*Problem:* Every line below must be reproduced exactly; no pictures are to be included.
----- Input -----
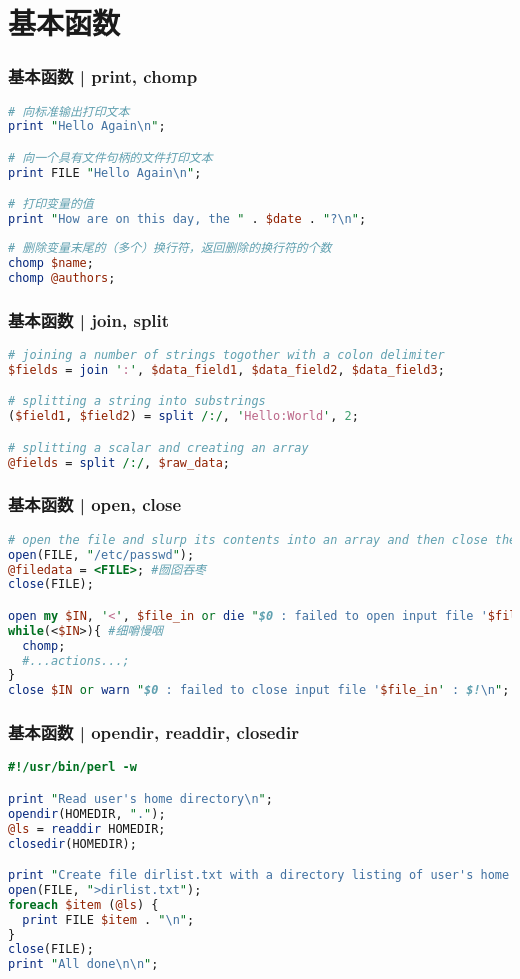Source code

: \section{基本函数}
\begin{frame}[fragile]
  \frametitle{基本函数 | \alert{print, chomp}}
\begin{lstlisting}[language=Perl]
# 向标准输出打印文本
print "Hello Again\n";

# 向一个具有文件句柄的文件打印文本
print FILE "Hello Again\n";

# 打印变量的值
print "How are on this day, the " . $date . "?\n";
\end{lstlisting}
\pause
\begin{lstlisting}[language=Perl]
# 删除变量末尾的（多个）换行符，返回删除的换行符的个数
chomp $name;
chomp @authors;
\end{lstlisting}
\end{frame}

\begin{frame}[fragile]
  \frametitle{基本函数 | \alert{join, split}}
\begin{lstlisting}[language=Perl]
# joining a number of strings togother with a colon delimiter
$fields = join ':', $data_field1, $data_field2, $data_field3;

# splitting a string into substrings
($field1, $field2) = split /:/, 'Hello:World', 2;

# splitting a scalar and creating an array
@fields = split /:/, $raw_data;
\end{lstlisting}
\end{frame}

\begin{frame}[fragile]
  \frametitle{基本函数 | \alert{open, close}}
\begin{lstlisting}[language=Perl]
# open the file and slurp its contents into an array and then close the file
open(FILE, "/etc/passwd");
@filedata = <FILE>; #囫囵吞枣
close(FILE);

open my $IN, '<', $file_in or die "$0 : failed to open input file '$file_in' : $!\n";
while(<$IN>){ #细嚼慢咽
  chomp;
  #...actions...;
}
close $IN or warn "$0 : failed to close input file '$file_in' : $!\n";
\end{lstlisting}
\end{frame}

\begin{frame}[fragile]
  \frametitle{基本函数 | opendir, readdir, closedir}
\begin{lstlisting}[language=Perl]
#!/usr/bin/perl -w

print "Read user's home directory\n";
opendir(HOMEDIR, ".");
@ls = readdir HOMEDIR;
closedir(HOMEDIR);

print "Create file dirlist.txt with a directory listing of user's home dir\n";
open(FILE, ">dirlist.txt");
foreach $item (@ls) {
  print FILE $item . "\n";
}
close(FILE);
print "All done\n\n";
\end{lstlisting}
\end{frame}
-----
*Answer box:*
Source code

: \section{基本函数}
\begin{frame}[fragile]
  \frametitle{基本函数 | \alert{print, chomp}}
\begin{lstlisting}[language=Perl]
# 向标准输出打印文本
print "Hello Again\n";

# 向一个具有文件句柄的文件打印文本
print FILE "Hello Again\n";

# 打印变量的值
print "How are on this day, the " . $date . "?\n";
\end{lstlisting}
\pause
\begin{lstlisting}[language=Perl]
# 删除变量末尾的（多个）换行符，返回删除的换行符的个数
chomp $name;
chomp @authors;
\end{lstlisting}
\end{frame}

\begin{frame}[fragile]
  \frametitle{基本函数 | \alert{join, split}}
\begin{lstlisting}[language=Perl]
# joining a number of strings togother with a colon delimiter
$fields = join ':', $data_field1, $data_field2, $data_field3;

# splitting a string into substrings
($field1, $field2) = split /:/, 'Hello:World', 2;

# splitting a scalar and creating an array
@fields = split /:/, $raw_data;
\end{lstlisting}
\end{frame}

\begin{frame}[fragile]
  \frametitle{基本函数 | \alert{open, close}}
\begin{lstlisting}[language=Perl]
# open the file and slurp its contents into an array and then close the file
open(FILE, "/etc/passwd");
@filedata = <FILE>; #囫囵吞枣
close(FILE);

open my $IN, '<', $file_in or die "$0 : failed to open input file '$file_in' : $!\n";
while(<$IN>){ #细嚼慢咽
  chomp;
  #...actions...;
}
close $IN or warn "$0 : failed to close input file '$file_in' : $!\n";
\end{lstlisting}
\end{frame}

\begin{frame}[fragile]
  \frametitle{基本函数 | opendir, readdir, closedir}
\begin{lstlisting}[language=Perl]
#!/usr/bin/perl -w

print "Read user's home directory\n";
opendir(HOMEDIR, ".");
@ls = readdir HOMEDIR;
closedir(HOMEDIR);

print "Create file dirlist.txt with a directory listing of user's home dir\n";
open(FILE, ">dirlist.txt");
foreach $item (@ls) {
  print FILE $item . "\n";
}
close(FILE);
print "All done\n\n";
\end{lstlisting}
\end{frame}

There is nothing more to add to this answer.